Required work - Can you write out every line from the start of the records below through the line containing "Binary Data using", leaving out any pictures?

Source data -
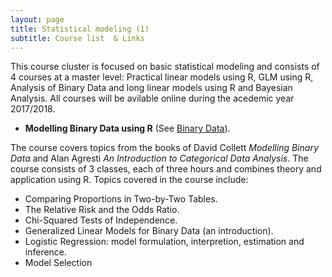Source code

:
 ```yaml
---
layout: page
title: Statistical modeling (1)
subtitle: Course list  & Links
---
```

This course cluster is focused on basic statistical modeling and consists of 4 courses at a master level: Practical linear models using R,  GLM using R, Analysis of Binary Data and long linear models using R and Bayesian Analysis. All courses will be avilable online during the acedemic year 2017/2018.


-   **Modelling Binary Data using R** (See [Binary Data](https://github.com/eR-Biostat/Courses/tree/master/Statistical%20modeling%20(1)/Modelling%20Binary%20Data%20using%20R)).

The course covers topics from the books of David Collett *Modelling Binary Data* and Alan Agresti *An Introduction to Categorical Data Analysis*. The course consists of 3 classes, each of three hours and combines theory and application using R. Topics covered in the course include:

  + Comparing Proportions in Two-by-Two Tables.
  +  The Relative Risk and the Odds Ratio.
  + Chi-Squared Tests of Independence.
  + Generalized Linear Models for Binary Data (an introduction).
  + Logistic Regression: model formulation, interpretion, estimation and inference.
  + Model Selection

Answer space -
Source code

:
 ```yaml
---
layout: page
title: Statistical modeling (1)
subtitle: Course list  & Links
---
```

This course cluster is focused on basic statistical modeling and consists of 4 courses at a master level: Practical linear models using R,  GLM using R, Analysis of Binary Data and long linear models using R and Bayesian Analysis. All courses will be avilable online during the acedemic year 2017/2018.


-   **Modelling Binary Data using R** (See [Binary Data](https://github.com/eR-Biostat/Courses/tree/master/Statistical%20modeling%20(1)/Modelling%20Binary%20Data%20using%20R)).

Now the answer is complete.